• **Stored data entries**

-- -- --

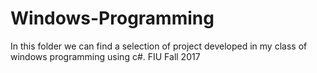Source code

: # Windows-Programming

In this folder we can find a selection of project developed in my class of windows programming using c#.
FIU Fall 2017
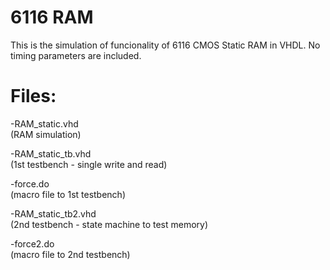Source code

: # 6116 RAM

This is the simulation of funcionality of 6116 CMOS Static RAM in VHDL. No timing parameters are included.

# Files:

-RAM_static.vhd     
(RAM simulation)

-RAM_static_tb.vhd  
(1st testbench - single write and read)

-force.do           
(macro file to 1st testbench)

-RAM_static_tb2.vhd  
(2nd testbench - state machine to test memory) 

-force2.do          
(macro file to 2nd testbench)



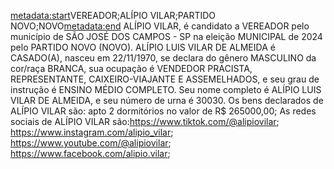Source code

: <metadata:start>VEREADOR;ALÍPIO VILAR;PARTIDO NOVO;NOVO<metadata:end>
ALÍPIO VILAR, é candidato a VEREADOR pelo município de SÃO JOSÉ DOS CAMPOS - SP na eleição MUNICIPAL de 2024 pelo PARTIDO NOVO (NOVO). ALÍPIO LUIS VILAR DE ALMEIDA é CASADO(A), nasceu em 22/11/1970, se declara do gênero MASCULINO da cor/raça BRANCA, sua ocupação é VENDEDOR PRACISTA, REPRESENTANTE, CAIXEIRO-VIAJANTE E ASSEMELHADOS, e seu grau de instrução é ENSINO MÉDIO COMPLETO. Seu nome completo é ALÍPIO LUIS VILAR DE ALMEIDA, e seu número de urna é 30030.
Os bens declarados de ALÍPIO VILAR são: apto 2 dormitórios no valor de R$ 265000,00; 
As redes sociais de ALÍPIO VILAR são:https://www.tiktok.com/@alipiovilar; https://www.instagram.com/alipio_vilar; https://www.youtube.com/@alipiovilar; https://www.facebook.com/alipio.vilar;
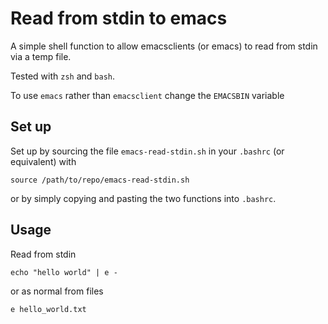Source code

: 

Read from stdin to emacs
=========

A simple shell function to allow emacsclients (or emacs) to read from stdin via a temp file.

Tested with `zsh` and `bash`.

To use `emacs` rather than `emacsclient` change the `EMACSBIN` variable


Set up
----

Set up by sourcing the file `emacs-read-stdin.sh` in your `.bashrc` (or equivalent) with

    source /path/to/repo/emacs-read-stdin.sh

or by simply copying and pasting the two functions into `.bashrc`.

Usage
----

Read from stdin

    echo "hello world" | e -

or as normal from files

    e hello_world.txt
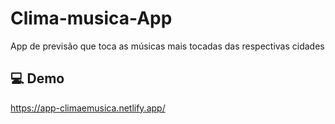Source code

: # Clima-musica-App
App de previsão que toca as músicas mais tocadas das respectivas cidades 

## 💻 Demo
https://app-climaemusica.netlify.app/
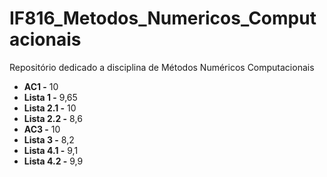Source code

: # IF816_Metodos_Numericos_Computacionais
Repositório dedicado a disciplina de Métodos Numéricos Computacionais

- **AC1 -** 10
- **Lista 1 -** 9,65
- **Lista 2.1 -** 10
- **Lista 2.2 -** 8,6
- **AC3 -** 10
- **Lista 3 -** 8,2
- **Lista 4.1 -** 9,1
- **Lista 4.2 -** 9,9
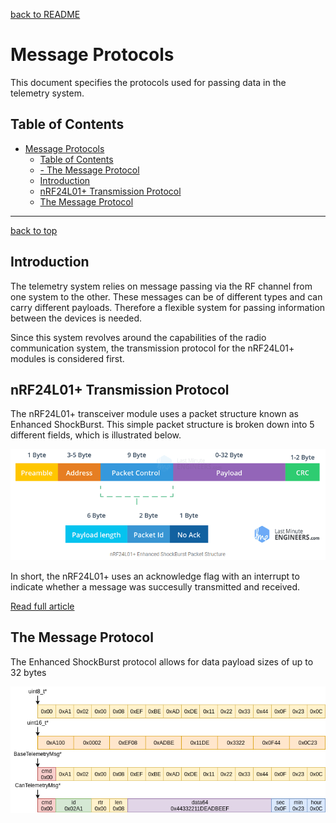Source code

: <a name="top"></a>
[back to README](../README.md)

# Message Protocols

This document specifies the protocols used for passing data in the telemetry system.

## Table of Contents
- [Message Protocols](#message-protocols)
  - [Table of Contents](#table-of-contents)
  - [- The Message Protocol](#--the-message-protocol)
  - [Introduction](#introduction)
  - [nRF24L01+ Transmission Protocol](#nrf24l01-transmission-protocol)
  - [The Message Protocol](#the-message-protocol)
---

[back to top](#top)
## Introduction

The telemetry system relies on message passing via the RF channel from one system to the other. These messages can be of different types and can carry different payloads. Therefore a flexible system for passing information between the devices is needed.

Since this system revolves around the capabilities of the radio communication system, the transmission protocol for the nRF24L01+ modules is considered first.

## nRF24L01+ Transmission Protocol

The nRF24L01+ transceiver module uses a packet structure known as Enhanced ShockBurst. This simple packet structure is broken down into 5 different fields, which is illustrated below. 

<img src="images/RFProtocol.png" alt="Enhanced ShockBurst Protocol">

In short, the nRF24L01+ uses an acknowledge flag with an interrupt to indicate whether a message was succesully transmitted and received. 

[Read full article](https://lastminuteengineers.com/nrf24l01-arduino-wireless-communication/)


## The Message Protocol

The Enhanced ShockBurst protocol allows for data payload sizes of up to 32 bytes


<img src="images/MessageTypes.png" alt="Enhanced ShockBurst Protocol">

-- -- --

• **PROBLEM TO SOLVE**
Please write out all of the data verbatim, with no pictures in the copy.

• **SOLUTION**
Source code

: # Windows-Programming

In this folder we can find a selection of project developed in my class of windows programming using c#.
FIU Fall 2017
Source code

: # 6116 RAM

This is the simulation of funcionality of 6116 CMOS Static RAM in VHDL. No timing parameters are included.

# Files:

-RAM_static.vhd     
(RAM simulation)

-RAM_static_tb.vhd  
(1st testbench - single write and read)

-force.do           
(macro file to 1st testbench)

-RAM_static_tb2.vhd  
(2nd testbench - state machine to test memory) 

-force2.do          
(macro file to 2nd testbench)



Source code

: <metadata:start>VEREADOR;ALÍPIO VILAR;PARTIDO NOVO;NOVO<metadata:end>
ALÍPIO VILAR, é candidato a VEREADOR pelo município de SÃO JOSÉ DOS CAMPOS - SP na eleição MUNICIPAL de 2024 pelo PARTIDO NOVO (NOVO). ALÍPIO LUIS VILAR DE ALMEIDA é CASADO(A), nasceu em 22/11/1970, se declara do gênero MASCULINO da cor/raça BRANCA, sua ocupação é VENDEDOR PRACISTA, REPRESENTANTE, CAIXEIRO-VIAJANTE E ASSEMELHADOS, e seu grau de instrução é ENSINO MÉDIO COMPLETO. Seu nome completo é ALÍPIO LUIS VILAR DE ALMEIDA, e seu número de urna é 30030.
Os bens declarados de ALÍPIO VILAR são: apto 2 dormitórios no valor de R$ 265000,00; 
As redes sociais de ALÍPIO VILAR são:https://www.tiktok.com/@alipiovilar; https://www.instagram.com/alipio_vilar; https://www.youtube.com/@alipiovilar; https://www.facebook.com/alipio.vilar;
Source code

: 

Read from stdin to emacs
=========

A simple shell function to allow emacsclients (or emacs) to read from stdin via a temp file.

Tested with `zsh` and `bash`.

To use `emacs` rather than `emacsclient` change the `EMACSBIN` variable


Set up
----

Set up by sourcing the file `emacs-read-stdin.sh` in your `.bashrc` (or equivalent) with

    source /path/to/repo/emacs-read-stdin.sh

or by simply copying and pasting the two functions into `.bashrc`.

Usage
----

Read from stdin

    echo "hello world" | e -

or as normal from files

    e hello_world.txt
Source code

: # Clima-musica-App
App de previsão que toca as músicas mais tocadas das respectivas cidades 

## 💻 Demo
https://app-climaemusica.netlify.app/
Source code

: # IF816_Metodos_Numericos_Computacionais
Repositório dedicado a disciplina de Métodos Numéricos Computacionais

- **AC1 -** 10
- **Lista 1 -** 9,65
- **Lista 2.1 -** 10
- **Lista 2.2 -** 8,6
- **AC3 -** 10
- **Lista 3 -** 8,2
- **Lista 4.1 -** 9,1
- **Lista 4.2 -** 9,9
Source code

: <a name="top"></a>
[back to README](../README.md)

# Message Protocols

This document specifies the protocols used for passing data in the telemetry system.

## Table of Contents
- [Message Protocols](#message-protocols)
  - [Table of Contents](#table-of-contents)
  - [- The Message Protocol](#--the-message-protocol)
  - [Introduction](#introduction)
  - [nRF24L01+ Transmission Protocol](#nrf24l01-transmission-protocol)
  - [The Message Protocol](#the-message-protocol)
---

[back to top](#top)
## Introduction

The telemetry system relies on message passing via the RF channel from one system to the other. These messages can be of different types and can carry different payloads. Therefore a flexible system for passing information between the devices is needed.

Since this system revolves around the capabilities of the radio communication system, the transmission protocol for the nRF24L01+ modules is considered first.

## nRF24L01+ Transmission Protocol

The nRF24L01+ transceiver module uses a packet structure known as Enhanced ShockBurst. This simple packet structure is broken down into 5 different fields, which is illustrated below. 

<img src="images/RFProtocol.png" alt="Enhanced ShockBurst Protocol">

In short, the nRF24L01+ uses an acknowledge flag with an interrupt to indicate whether a message was succesully transmitted and received. 

[Read full article](https://lastminuteengineers.com/nrf24l01-arduino-wireless-communication/)


## The Message Protocol

The Enhanced ShockBurst protocol allows for data payload sizes of up to 32 bytes


<img src="images/MessageTypes.png" alt="Enhanced ShockBurst Protocol">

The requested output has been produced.